Christopher Gaul, editor and reporter
Former managing editor of Catholic Review reported for The Sun, Evening Sun, area television stations
He joined the Catholic Review as a writer in 1995 and worked there until he retired in 2005. George P. Matysek Jr., the Review's assistant managing editor, remembered Mr. Gaul as a mentor to the junior writers at the paper, taking time to carefully edit their work.
"He really showed us what went into a good story," Mr. Matysek said, "He was very nurturing in how he dealt with younger writers."
Mr. Gaul had a tradition of holding the noon Angelus prayer in the office. The practice lapsed after he left, but Mr. Matysek said the editorial department held it again the day Mr. Gaul died.
Born in Wallasey, England, Mr. Gaul followed his mother to the United States after she married an American. Gaul was educated at Pennthorpe Prep School in Sussex, England, and the Merchant Marine College in London before continuing his studies at what was then St. Michael's College in Santa Fe, N.M..
He joined the Army, and after his discharge in 1959 went to work briefly for the Harford Democrat, a weekly newspaper in Aberdeen. Shortly after, Mr. Gaul joined The Sun and The Evening Sun.
At The Sunpapers and then WJZ, Mr. Gaul covered civil rights and the condition of African-Americans in Maryland. In an 1964 article, he described attempts to improve housing for black people on the Eastern Shore, and at the television station, he investigated claims that real estate firms exploited poor African-Americans in Baltimore.
A 20-part 1970 television series on the topic attracted a large libel suit — not the only one sparked by Mr. Gaul's probing reports — but a jury found in Mr. Gaul's favor five years after the stories aired.
Two years later, he reported for WJZ that Baltimore had its own Mafia, something the Department of Justice and the Baltimore Police Department had denied.
"And that's one of the things that really irritates me," Mr. Gaul told The Sun at the time. "They say the Mafia isn't here, and that just isn't true."
Mr. Gaul's wife of 26 years, Pam Gaul, said he was drawn to stories where he thought he could make a difference.
"He always used his position to further the cause of whoever he came into contact with," she said. "He really was a reporter from the heart."

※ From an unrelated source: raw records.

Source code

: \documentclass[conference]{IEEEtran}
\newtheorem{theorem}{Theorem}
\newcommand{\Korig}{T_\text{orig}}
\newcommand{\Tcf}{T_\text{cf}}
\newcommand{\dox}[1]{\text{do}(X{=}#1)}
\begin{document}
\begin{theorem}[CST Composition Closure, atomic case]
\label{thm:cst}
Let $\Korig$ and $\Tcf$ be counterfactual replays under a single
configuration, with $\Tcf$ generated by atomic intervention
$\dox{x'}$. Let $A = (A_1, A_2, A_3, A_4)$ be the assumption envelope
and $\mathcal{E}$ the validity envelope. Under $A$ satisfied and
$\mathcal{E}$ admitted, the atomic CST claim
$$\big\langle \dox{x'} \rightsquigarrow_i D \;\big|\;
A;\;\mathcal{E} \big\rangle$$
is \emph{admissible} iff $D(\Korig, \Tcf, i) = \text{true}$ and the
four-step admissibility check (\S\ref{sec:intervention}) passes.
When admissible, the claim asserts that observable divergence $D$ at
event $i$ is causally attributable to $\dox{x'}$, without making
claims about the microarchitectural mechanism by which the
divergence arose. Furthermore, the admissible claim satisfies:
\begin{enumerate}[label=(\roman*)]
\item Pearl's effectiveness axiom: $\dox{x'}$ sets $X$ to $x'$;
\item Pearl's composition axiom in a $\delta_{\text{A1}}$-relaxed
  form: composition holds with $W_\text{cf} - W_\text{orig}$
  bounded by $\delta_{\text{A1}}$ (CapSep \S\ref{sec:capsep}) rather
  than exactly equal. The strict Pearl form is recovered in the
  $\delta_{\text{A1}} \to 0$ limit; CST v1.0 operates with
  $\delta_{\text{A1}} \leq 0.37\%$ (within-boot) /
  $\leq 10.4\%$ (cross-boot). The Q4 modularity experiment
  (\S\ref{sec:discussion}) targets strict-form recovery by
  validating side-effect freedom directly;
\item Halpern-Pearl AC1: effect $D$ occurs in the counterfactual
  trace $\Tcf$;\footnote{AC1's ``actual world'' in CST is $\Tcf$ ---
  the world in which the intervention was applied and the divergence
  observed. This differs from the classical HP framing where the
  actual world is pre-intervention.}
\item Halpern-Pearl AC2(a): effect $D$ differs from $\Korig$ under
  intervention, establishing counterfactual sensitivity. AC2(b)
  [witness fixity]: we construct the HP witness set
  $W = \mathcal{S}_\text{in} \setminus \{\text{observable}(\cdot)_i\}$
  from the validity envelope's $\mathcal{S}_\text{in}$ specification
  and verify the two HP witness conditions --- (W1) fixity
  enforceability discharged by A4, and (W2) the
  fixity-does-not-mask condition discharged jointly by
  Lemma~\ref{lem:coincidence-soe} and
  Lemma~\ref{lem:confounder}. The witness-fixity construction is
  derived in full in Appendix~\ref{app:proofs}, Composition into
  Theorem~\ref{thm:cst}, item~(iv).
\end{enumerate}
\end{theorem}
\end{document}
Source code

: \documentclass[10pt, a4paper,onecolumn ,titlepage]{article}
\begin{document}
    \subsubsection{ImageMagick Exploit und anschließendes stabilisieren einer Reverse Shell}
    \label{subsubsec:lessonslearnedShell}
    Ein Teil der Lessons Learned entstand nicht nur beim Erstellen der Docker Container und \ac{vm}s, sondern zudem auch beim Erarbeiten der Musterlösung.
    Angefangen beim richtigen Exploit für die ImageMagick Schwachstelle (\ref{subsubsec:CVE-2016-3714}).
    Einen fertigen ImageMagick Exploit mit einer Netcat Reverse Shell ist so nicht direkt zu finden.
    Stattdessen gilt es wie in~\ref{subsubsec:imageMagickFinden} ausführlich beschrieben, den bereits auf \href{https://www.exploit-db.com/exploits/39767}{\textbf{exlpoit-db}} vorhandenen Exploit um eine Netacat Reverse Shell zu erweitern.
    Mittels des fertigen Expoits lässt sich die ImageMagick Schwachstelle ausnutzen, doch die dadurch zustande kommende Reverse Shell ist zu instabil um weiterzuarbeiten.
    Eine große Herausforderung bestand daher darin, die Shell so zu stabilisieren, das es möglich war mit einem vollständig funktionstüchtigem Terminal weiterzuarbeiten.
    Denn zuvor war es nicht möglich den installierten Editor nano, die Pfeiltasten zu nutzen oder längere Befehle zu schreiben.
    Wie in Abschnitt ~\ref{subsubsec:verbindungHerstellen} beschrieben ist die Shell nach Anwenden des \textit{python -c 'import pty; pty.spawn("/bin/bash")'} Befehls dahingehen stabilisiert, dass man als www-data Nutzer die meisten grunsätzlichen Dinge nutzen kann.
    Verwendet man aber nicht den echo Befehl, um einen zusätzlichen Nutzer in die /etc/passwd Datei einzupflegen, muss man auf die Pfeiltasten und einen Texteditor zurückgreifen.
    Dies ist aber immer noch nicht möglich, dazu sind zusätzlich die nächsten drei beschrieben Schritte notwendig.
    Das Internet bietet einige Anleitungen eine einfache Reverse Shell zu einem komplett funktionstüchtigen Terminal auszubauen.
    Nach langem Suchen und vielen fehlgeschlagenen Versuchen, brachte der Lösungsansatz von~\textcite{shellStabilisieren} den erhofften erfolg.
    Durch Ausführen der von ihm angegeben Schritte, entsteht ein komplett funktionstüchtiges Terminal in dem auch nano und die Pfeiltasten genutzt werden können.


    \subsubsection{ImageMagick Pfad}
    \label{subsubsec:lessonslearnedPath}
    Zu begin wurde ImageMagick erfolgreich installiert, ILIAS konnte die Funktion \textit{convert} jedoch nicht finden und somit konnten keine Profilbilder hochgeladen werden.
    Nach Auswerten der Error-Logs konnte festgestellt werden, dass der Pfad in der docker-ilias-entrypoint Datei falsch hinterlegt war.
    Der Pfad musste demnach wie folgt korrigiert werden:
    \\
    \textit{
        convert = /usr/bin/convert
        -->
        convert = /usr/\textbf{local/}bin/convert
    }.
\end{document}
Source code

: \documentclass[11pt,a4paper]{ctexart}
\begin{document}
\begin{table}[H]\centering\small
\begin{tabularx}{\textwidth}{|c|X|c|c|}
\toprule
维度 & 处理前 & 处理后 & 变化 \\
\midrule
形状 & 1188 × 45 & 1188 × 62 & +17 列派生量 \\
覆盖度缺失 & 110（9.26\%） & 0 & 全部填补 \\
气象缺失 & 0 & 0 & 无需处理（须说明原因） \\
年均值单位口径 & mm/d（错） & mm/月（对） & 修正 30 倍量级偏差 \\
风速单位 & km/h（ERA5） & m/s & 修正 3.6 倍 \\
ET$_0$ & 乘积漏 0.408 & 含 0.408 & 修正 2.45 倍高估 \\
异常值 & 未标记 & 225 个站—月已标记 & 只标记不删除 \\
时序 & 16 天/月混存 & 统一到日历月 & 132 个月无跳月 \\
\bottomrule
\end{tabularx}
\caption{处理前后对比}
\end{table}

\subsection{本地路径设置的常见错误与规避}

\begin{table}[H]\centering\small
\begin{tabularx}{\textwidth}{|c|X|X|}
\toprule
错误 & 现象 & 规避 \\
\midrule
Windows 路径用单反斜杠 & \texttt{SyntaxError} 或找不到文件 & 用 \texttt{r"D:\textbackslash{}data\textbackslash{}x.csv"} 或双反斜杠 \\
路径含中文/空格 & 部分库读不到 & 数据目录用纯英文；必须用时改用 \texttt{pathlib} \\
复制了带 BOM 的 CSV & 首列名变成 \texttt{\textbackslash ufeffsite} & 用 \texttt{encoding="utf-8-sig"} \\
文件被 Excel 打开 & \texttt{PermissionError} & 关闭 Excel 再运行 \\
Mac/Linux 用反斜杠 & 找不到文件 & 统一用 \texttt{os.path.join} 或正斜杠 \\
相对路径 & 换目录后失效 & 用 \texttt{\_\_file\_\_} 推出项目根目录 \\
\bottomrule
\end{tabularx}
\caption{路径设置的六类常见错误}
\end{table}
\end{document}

In 1974, Mr. Gaul started working at the National Public Affairs Center for Television in Washington and covered the White House between 1976 and 1978.
In the 1980s, he worked as the on-air medical reporter for WBAL in Baltimore. An ad for the station showed Mr. Gaul holding a microphone as if midreport. "Christopher Gaul is good for what ails you," it told readers in block letters.
It was in that job that Mr. Gaul met his wife, who was then a Maryland Shock Trauma Center nurse.
"He was the only reporter I would talk to because he was kind, he could wait and because he cared," Mrs. Gaul said.
She added that they were friends before they were married. "I never knew a nicer human being, who tried his whole life to make everyone that he touched — to make their world better," Mrs. Gaul said.
Outside his work, Mr. Gaul trained Weimaraner show dogs. One of them, Jazz, became the No. 1 in its breed in the country. Mr. Gaul chronicled the dog's road to the top spot for the Baltimore Sun Magazine in 1994, a process that involved the wrenching decision to let him go on the tour circuit with a professional handler.
An injury nearly scuppered Jazz's chance to oust his rival, another Weimaraner called Phoebe Snow, but he managed a string of victories late in the year to claim the title.
"I like to think he knows, somehow, that I'm writing about him, but he's really waiting for me to finish so I can take him for his daily run in the park," Mr. Gaul wrote. "To him, that's special."
Mr. Gaul's faith occupied an important place in his life. He converted from the Church of England to Catholicism as a teenager, and came to see his work at the Catholic Review as a kind of ministry, Mr. Matysek said.
Before joining the Catholic Review, Mr. Gaul started working toward joining the Secular Order of Discalced Carmelites as a lay member. His work interrupted the process, but shortly before he died, Mr. Gaul received special permission to make his final promise to the order early.
A funeral Mass will be offered at 11 a.m. Monday at Our Lady of Mount Carmel, Essex
In addition to his wife, Mr. Gaul is survived by a sister, Joanna Weber of Guildford, England; sons Steven Gaul of Panama City, Fla., and Tim Gaul of Mount Pleasant, Mich.; daughters Robin Zimmerman of Sylvania, Ala., Jennifer Westerlund of Baltimore, Megan Ferguson of Towson and Gwyneth Gaul of Pittsburgh; and grandchildren.
An earlier version of this article did not include that Mr. Gaul had worked for both The Sun and The Evening Sun.